### YOUR TASK
Pictures stay out of the copy; set down each line of the listing below exactly.

### DATASET RECORDS
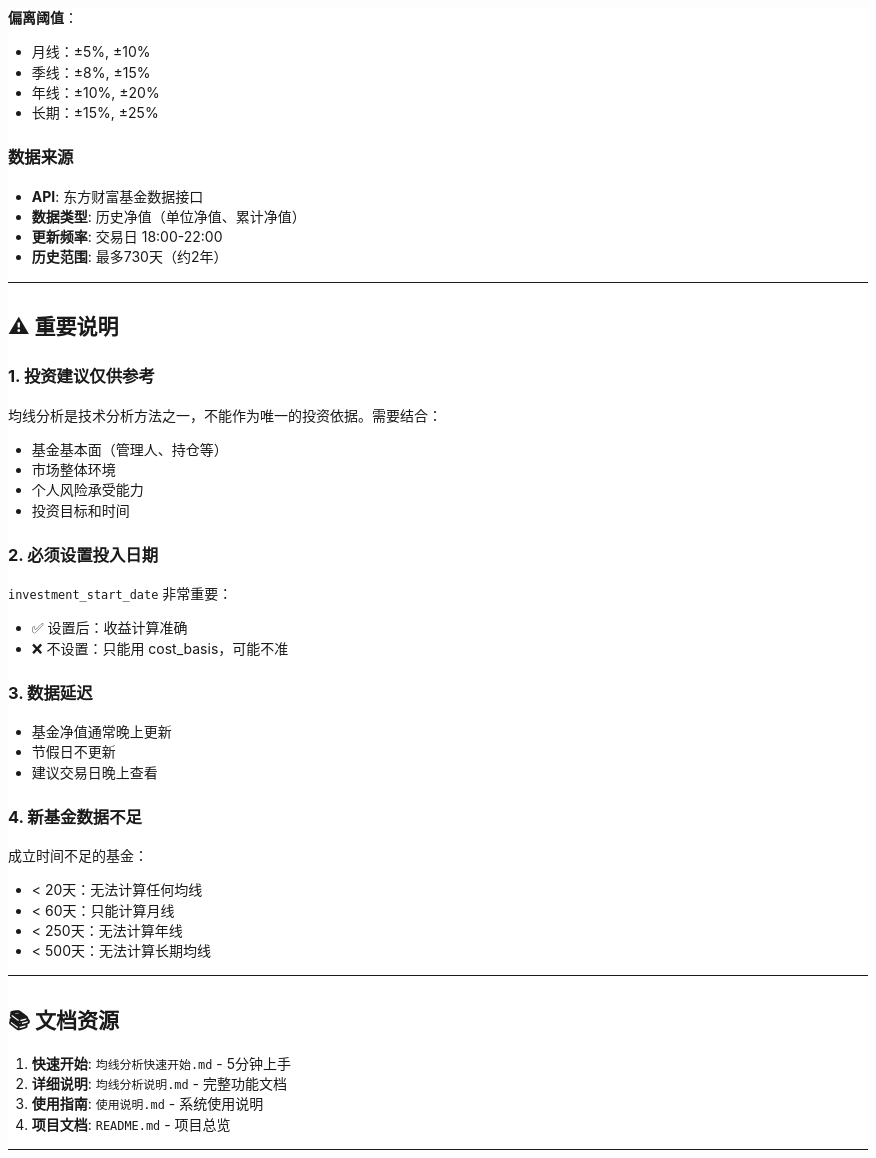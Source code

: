 **偏离阈值**：
- 月线：±5%, ±10%
- 季线：±8%, ±15%
- 年线：±10%, ±20%
- 长期：±15%, ±25%

### 数据来源

- **API**: 东方财富基金数据接口
- **数据类型**: 历史净值（单位净值、累计净值）
- **更新频率**: 交易日 18:00-22:00
- **历史范围**: 最多730天（约2年）

---

## ⚠️ 重要说明

### 1. 投资建议仅供参考

均线分析是技术分析方法之一，不能作为唯一的投资依据。需要结合：
- 基金基本面（管理人、持仓等）
- 市场整体环境
- 个人风险承受能力
- 投资目标和时间

### 2. 必须设置投入日期

`investment_start_date` 非常重要：
- ✅ 设置后：收益计算准确
- ❌ 不设置：只能用 cost_basis，可能不准

### 3. 数据延迟

- 基金净值通常晚上更新
- 节假日不更新
- 建议交易日晚上查看

### 4. 新基金数据不足

成立时间不足的基金：
- < 20天：无法计算任何均线
- < 60天：只能计算月线
- < 250天：无法计算年线
- < 500天：无法计算长期均线

---

## 📚 文档资源

1. **快速开始**: `均线分析快速开始.md` - 5分钟上手
2. **详细说明**: `均线分析说明.md` - 完整功能文档
3. **使用指南**: `使用说明.md` - 系统使用说明
4. **项目文档**: `README.md` - 项目总览

---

### ANSWER FOR THE TASK
Source code

: **偏离阈值**：
- 月线：±5%, ±10%
- 季线：±8%, ±15%
- 年线：±10%, ±20%
- 长期：±15%, ±25%

### 数据来源

- **API**: 东方财富基金数据接口
- **数据类型**: 历史净值（单位净值、累计净值）
- **更新频率**: 交易日 18:00-22:00
- **历史范围**: 最多730天（约2年）

---

## ⚠️ 重要说明

### 1. 投资建议仅供参考

均线分析是技术分析方法之一，不能作为唯一的投资依据。需要结合：
- 基金基本面（管理人、持仓等）
- 市场整体环境
- 个人风险承受能力
- 投资目标和时间

### 2. 必须设置投入日期

`investment_start_date` 非常重要：
- ✅ 设置后：收益计算准确
- ❌ 不设置：只能用 cost_basis，可能不准

### 3. 数据延迟

- 基金净值通常晚上更新
- 节假日不更新
- 建议交易日晚上查看

### 4. 新基金数据不足

成立时间不足的基金：
- < 20天：无法计算任何均线
- < 60天：只能计算月线
- < 250天：无法计算年线
- < 500天：无法计算长期均线

---

## 📚 文档资源

1. **快速开始**: `均线分析快速开始.md` - 5分钟上手
2. **详细说明**: `均线分析说明.md` - 完整功能文档
3. **使用指南**: `使用说明.md` - 系统使用说明
4. **项目文档**: `README.md` - 项目总览

---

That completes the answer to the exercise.